Emory University School of Medicine, Atlanta, Georgia 30322

Address all correspondence and requests for reprints to: Lawrence S. Phillips, M.D., Division of Endocrinology, Emory University School of Medicine, 1639 Pierce Drive, 1301 WMRB, Atlanta, Georgia 30322. E-mail: medlsp{at}emory.edu

Limitations in understanding the mechanism of transcriptional regulation by insulin are due in part to lack of models in which there is insulin-responsive binding of nuclear factors to critical promoter regions. The insulin-like growth factor I (IGF-I) gene responds to diabetes status via a footprinted sequence, region V, which contains an AT-rich element and a GC-rich site. We tested the hypothesis that insulin regulates nuclear factor binding to the AT-rich site.

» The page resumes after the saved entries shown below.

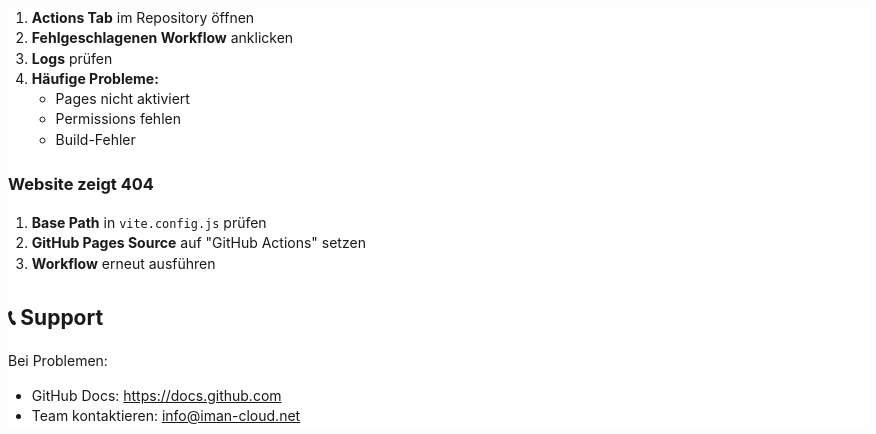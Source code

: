 1. **Actions Tab** im Repository öffnen
2. **Fehlgeschlagenen Workflow** anklicken
3. **Logs** prüfen
4. **Häufige Probleme:**
   - Pages nicht aktiviert
   - Permissions fehlen
   - Build-Fehler

### Website zeigt 404

1. **Base Path** in `vite.config.js` prüfen
2. **GitHub Pages Source** auf "GitHub Actions" setzen
3. **Workflow** erneut ausführen

## 📞 Support

Bei Problemen:
- GitHub Docs: https://docs.github.com
- Team kontaktieren: info@iman-cloud.net
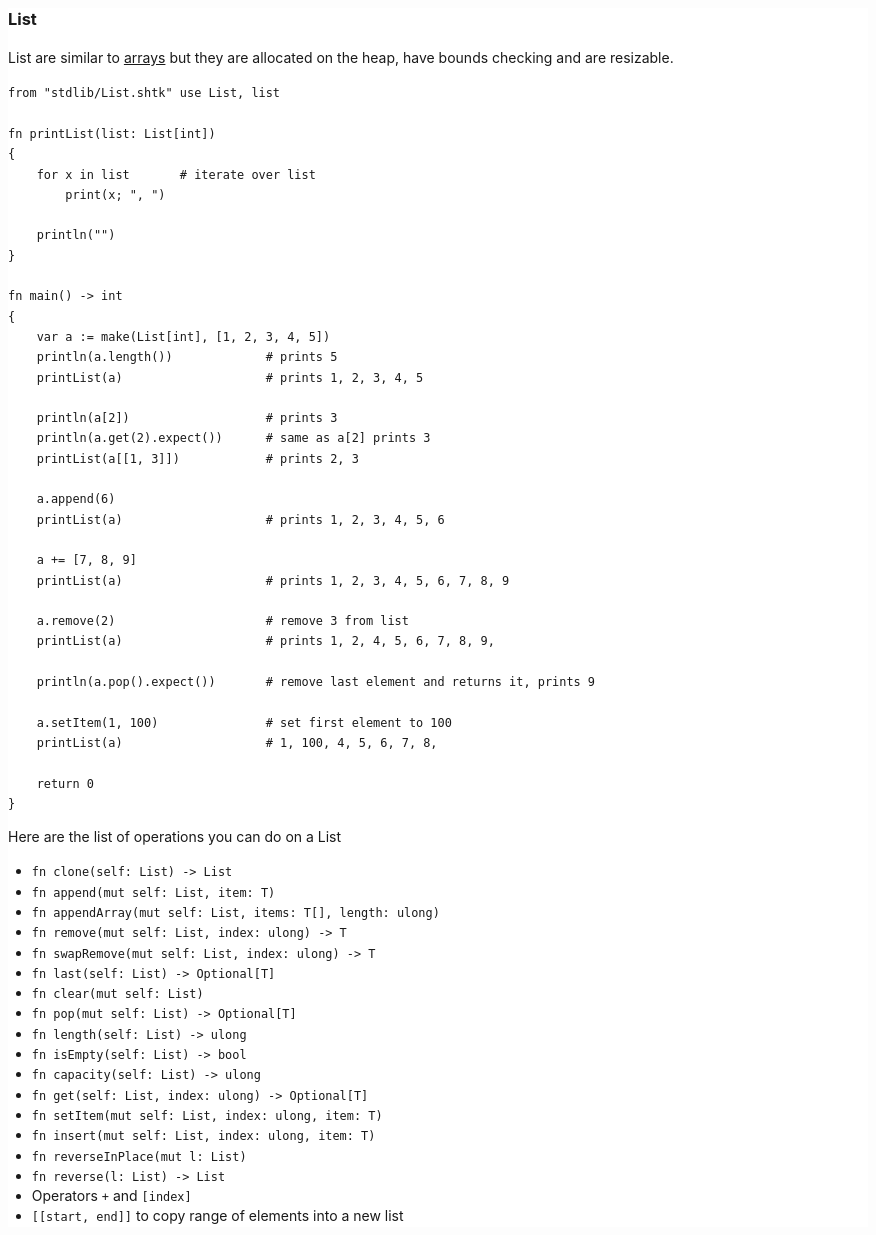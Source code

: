 ### List

List are similar to [arrays](#arrays) but they are allocated on the heap, have bounds checking and are resizable.

```
from "stdlib/List.shtk" use List, list

fn printList(list: List[int])
{
    for x in list       # iterate over list
        print(x; ", ")

    println("")
}

fn main() -> int
{
    var a := make(List[int], [1, 2, 3, 4, 5])
    println(a.length())             # prints 5
    printList(a)                    # prints 1, 2, 3, 4, 5

    println(a[2])                   # prints 3
    println(a.get(2).expect())      # same as a[2] prints 3
    printList(a[[1, 3]])            # prints 2, 3

    a.append(6)
    printList(a)                    # prints 1, 2, 3, 4, 5, 6

    a += [7, 8, 9]
    printList(a)                    # prints 1, 2, 3, 4, 5, 6, 7, 8, 9

    a.remove(2)                     # remove 3 from list
    printList(a)                    # prints 1, 2, 4, 5, 6, 7, 8, 9,

    println(a.pop().expect())       # remove last element and returns it, prints 9

    a.setItem(1, 100)               # set first element to 100
    printList(a)                    # 1, 100, 4, 5, 6, 7, 8,

    return 0
}
```

Here are the list of operations you can do on a List

-   `fn clone(self: List) -> List`
-   `fn append(mut self: List, item: T)`
-   `fn appendArray(mut self: List, items: T[], length: ulong)`
-   `fn remove(mut self: List, index: ulong) -> T`
-   `fn swapRemove(mut self: List, index: ulong) -> T`
-   `fn last(self: List) -> Optional[T]`
-   `fn clear(mut self: List)`
-   `fn pop(mut self: List) -> Optional[T]`
-   `fn length(self: List) -> ulong`
-   `fn isEmpty(self: List) -> bool`
-   `fn capacity(self: List) -> ulong`
-   `fn get(self: List, index: ulong) -> Optional[T]`
-   `fn setItem(mut self: List, index: ulong, item: T)`
-   `fn insert(mut self: List, index: ulong, item: T)`
-   `fn reverseInPlace(mut l: List)`
-   `fn reverse(l: List) -> List`
-   Operators `+` and `[index]`
-   `[[start, end]]` to copy range of elements into a new list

Gel shift analysis with liver nuclear extracts and a region V probe showed binding of Sp1, Sp3, and B₁, which persisted despite the presence of antibodies against Sp1 and Sp3. B₁ was detected by a probe mutated in the GC-rich site (VmSp1), but not by a probe mutated at the AT-rich site (VmAT). We then asked whether B₁ was responsive to insulin. For both region V and VmSp1 probes, nuclear extracts from normal rat hepatocytes, H4IIE cells, and CHO-IR cells exposed to 10^-6 M insulin exhibited an increase in binding, designated insulin-responsive binding protein (IRBP); IRBP comigrated with B₁ from liver extracts. IRBP binding to region V was competed by VmSp1, but not by VmAT, indicating specific interactions with the AT-rich sequence; insulin response elements from other genes also failed to compete. After addition of insulin, IRBP began to increase by 1 h and rose further at 24 h, suggesting involvement of both posttranslational and transcriptional mechanisms. IRBP responded to as little as 10^-10 M insulin, indicating physiological relevance. Induction of IRBP was blunted by the phosphatidylinositol 3'-kinase inhibitor LY294002, whereas other signal transduction inhibitors had little effect. IRBP interacts with an important sequence in the IGF-I gene and may participate in the metabolic regulation of IGF-I expression. As most insulin-responsive genes do not exhibit insulin-responsive nuclear factor binding, further studies of IRBP may also contribute to understanding of the mechanism of insulin action on gene transcription.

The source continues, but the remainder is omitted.